WHAT YOU WILL DO: The word "happens" marks the lines you need; copy each of them from the data.

*** DATA SECTION Section Begins ***

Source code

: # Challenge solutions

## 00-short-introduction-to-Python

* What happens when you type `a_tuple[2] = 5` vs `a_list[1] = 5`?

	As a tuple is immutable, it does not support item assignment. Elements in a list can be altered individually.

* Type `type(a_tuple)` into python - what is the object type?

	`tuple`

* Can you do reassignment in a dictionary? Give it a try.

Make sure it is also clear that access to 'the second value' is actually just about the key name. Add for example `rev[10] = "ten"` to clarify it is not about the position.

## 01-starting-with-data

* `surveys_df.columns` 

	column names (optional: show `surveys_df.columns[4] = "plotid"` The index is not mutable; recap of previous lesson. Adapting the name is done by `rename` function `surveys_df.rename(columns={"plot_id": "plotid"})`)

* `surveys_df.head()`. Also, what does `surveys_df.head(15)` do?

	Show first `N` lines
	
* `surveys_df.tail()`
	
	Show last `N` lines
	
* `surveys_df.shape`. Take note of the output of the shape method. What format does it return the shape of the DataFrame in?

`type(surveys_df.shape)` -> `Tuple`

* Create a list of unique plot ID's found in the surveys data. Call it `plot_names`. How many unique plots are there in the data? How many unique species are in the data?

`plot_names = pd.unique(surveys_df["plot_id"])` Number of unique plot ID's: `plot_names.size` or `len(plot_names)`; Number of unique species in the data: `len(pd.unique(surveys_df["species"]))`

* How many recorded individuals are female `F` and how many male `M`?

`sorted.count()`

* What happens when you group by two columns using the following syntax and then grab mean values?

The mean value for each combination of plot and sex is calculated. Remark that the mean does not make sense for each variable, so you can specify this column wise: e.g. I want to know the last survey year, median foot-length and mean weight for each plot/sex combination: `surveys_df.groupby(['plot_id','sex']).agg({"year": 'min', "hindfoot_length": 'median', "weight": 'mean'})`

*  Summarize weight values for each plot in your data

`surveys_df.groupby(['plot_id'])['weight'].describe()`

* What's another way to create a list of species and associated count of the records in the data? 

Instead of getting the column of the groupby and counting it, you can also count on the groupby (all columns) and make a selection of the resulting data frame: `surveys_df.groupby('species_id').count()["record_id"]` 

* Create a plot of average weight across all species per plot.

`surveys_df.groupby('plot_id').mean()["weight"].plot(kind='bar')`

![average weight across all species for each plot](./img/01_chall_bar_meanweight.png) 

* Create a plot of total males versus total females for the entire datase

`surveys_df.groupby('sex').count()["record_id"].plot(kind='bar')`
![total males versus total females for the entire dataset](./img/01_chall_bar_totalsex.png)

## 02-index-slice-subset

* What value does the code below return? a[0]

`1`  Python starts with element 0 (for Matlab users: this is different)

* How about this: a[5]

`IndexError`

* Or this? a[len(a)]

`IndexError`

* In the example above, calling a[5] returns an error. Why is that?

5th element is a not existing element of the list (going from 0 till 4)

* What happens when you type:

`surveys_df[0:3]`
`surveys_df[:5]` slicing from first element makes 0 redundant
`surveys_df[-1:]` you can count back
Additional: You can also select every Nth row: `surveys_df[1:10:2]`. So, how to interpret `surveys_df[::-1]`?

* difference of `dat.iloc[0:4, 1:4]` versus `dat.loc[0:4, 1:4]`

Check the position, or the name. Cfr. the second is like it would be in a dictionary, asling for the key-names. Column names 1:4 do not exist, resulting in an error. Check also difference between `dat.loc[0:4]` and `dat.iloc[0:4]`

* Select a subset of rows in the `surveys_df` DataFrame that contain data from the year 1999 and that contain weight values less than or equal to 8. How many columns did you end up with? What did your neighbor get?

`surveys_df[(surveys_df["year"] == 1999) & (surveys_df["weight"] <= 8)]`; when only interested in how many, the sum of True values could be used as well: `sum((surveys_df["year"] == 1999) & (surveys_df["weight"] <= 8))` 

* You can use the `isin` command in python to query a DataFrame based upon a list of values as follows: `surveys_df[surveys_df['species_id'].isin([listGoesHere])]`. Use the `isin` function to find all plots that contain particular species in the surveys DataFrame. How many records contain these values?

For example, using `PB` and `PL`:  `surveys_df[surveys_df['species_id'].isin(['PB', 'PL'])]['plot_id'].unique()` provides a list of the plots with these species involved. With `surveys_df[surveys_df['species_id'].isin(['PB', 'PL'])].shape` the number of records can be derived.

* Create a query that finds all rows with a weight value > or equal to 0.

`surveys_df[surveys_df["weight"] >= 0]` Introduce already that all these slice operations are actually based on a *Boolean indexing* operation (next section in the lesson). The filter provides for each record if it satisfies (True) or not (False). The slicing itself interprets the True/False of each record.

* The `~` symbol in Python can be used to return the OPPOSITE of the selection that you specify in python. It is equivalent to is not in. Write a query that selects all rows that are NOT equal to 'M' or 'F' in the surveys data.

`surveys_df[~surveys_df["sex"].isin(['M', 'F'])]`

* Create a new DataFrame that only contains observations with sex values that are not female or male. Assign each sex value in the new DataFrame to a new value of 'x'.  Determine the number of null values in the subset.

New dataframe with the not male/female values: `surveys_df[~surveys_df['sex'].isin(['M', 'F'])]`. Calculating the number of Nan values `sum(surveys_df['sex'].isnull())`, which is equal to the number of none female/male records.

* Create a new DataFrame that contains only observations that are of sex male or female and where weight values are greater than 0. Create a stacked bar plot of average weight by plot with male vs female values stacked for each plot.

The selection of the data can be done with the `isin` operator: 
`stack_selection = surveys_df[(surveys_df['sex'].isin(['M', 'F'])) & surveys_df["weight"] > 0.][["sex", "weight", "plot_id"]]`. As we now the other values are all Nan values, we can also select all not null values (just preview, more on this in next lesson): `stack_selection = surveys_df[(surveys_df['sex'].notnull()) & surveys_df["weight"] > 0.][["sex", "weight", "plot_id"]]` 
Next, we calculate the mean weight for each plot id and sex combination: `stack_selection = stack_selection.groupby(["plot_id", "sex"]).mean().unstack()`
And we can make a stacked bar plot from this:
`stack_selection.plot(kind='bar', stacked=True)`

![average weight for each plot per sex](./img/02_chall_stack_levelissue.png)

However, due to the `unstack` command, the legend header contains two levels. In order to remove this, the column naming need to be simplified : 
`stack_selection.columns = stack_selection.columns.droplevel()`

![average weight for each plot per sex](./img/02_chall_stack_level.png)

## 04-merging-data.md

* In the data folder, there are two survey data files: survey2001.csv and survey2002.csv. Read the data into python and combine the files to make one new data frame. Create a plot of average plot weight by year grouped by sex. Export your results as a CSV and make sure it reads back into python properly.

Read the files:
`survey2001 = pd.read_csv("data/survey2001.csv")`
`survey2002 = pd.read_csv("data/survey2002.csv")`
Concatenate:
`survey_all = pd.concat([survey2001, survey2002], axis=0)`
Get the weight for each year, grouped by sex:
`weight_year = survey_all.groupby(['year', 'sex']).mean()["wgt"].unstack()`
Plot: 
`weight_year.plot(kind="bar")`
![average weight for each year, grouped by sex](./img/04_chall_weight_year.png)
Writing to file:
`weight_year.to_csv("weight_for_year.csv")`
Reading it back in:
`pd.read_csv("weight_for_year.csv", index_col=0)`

*** DATA SECTION Section Ends ***

TASK RESPONSE:
* What happens when you type `a_tuple[2] = 5` vs `a_list[1] = 5`?
* What happens when you group by two columns using the following syntax and then grab mean values?
* What happens when you type:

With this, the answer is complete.